ABOUT THIS EXERCISE — Search the material below for the word "superior". Copy every line that has it.

PROVIDED DATA —
____________

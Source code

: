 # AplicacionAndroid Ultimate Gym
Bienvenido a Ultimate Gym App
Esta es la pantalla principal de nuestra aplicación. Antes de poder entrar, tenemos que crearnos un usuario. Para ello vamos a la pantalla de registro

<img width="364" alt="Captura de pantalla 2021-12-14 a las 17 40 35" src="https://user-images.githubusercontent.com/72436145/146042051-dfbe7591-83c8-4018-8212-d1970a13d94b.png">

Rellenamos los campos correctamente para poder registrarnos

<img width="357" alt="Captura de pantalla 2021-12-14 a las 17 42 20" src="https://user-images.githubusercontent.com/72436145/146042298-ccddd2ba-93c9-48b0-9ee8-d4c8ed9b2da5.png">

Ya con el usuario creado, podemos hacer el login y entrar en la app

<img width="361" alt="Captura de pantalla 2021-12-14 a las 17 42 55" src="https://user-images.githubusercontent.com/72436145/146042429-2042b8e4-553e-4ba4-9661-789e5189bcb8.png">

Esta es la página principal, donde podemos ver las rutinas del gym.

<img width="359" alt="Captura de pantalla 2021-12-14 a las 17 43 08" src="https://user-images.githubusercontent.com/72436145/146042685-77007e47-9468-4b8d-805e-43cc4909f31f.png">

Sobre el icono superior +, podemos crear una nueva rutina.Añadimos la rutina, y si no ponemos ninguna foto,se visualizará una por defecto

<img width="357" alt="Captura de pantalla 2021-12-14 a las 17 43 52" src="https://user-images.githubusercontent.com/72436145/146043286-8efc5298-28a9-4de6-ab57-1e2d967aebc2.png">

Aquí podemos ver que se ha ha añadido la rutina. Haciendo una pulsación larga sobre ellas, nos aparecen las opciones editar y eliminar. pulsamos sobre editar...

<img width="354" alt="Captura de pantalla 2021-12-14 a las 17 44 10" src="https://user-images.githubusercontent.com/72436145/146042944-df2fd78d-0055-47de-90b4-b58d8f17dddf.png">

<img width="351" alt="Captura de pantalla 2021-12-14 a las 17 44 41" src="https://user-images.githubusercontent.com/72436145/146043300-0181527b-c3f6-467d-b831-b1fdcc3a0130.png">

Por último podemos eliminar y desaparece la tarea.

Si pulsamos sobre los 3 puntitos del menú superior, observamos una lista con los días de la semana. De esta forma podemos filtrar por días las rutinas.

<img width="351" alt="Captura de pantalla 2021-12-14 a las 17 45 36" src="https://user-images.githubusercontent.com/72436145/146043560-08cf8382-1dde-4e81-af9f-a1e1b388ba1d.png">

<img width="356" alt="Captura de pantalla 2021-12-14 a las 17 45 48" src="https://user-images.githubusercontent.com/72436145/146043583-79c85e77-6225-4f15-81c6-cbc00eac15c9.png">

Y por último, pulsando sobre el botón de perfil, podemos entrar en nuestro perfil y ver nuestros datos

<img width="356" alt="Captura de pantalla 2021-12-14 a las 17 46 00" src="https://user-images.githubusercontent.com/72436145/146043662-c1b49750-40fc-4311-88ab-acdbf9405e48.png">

____________

SOLUTION TO THE EXERCISE —
Sobre el icono superior +, podemos crear una nueva rutina.Añadimos la rutina, y si no ponemos ninguna foto,se visualizará una por defecto
Si pulsamos sobre los 3 puntitos del menú superior, observamos una lista con los días de la semana. De esta forma podemos filtrar por días las rutinas.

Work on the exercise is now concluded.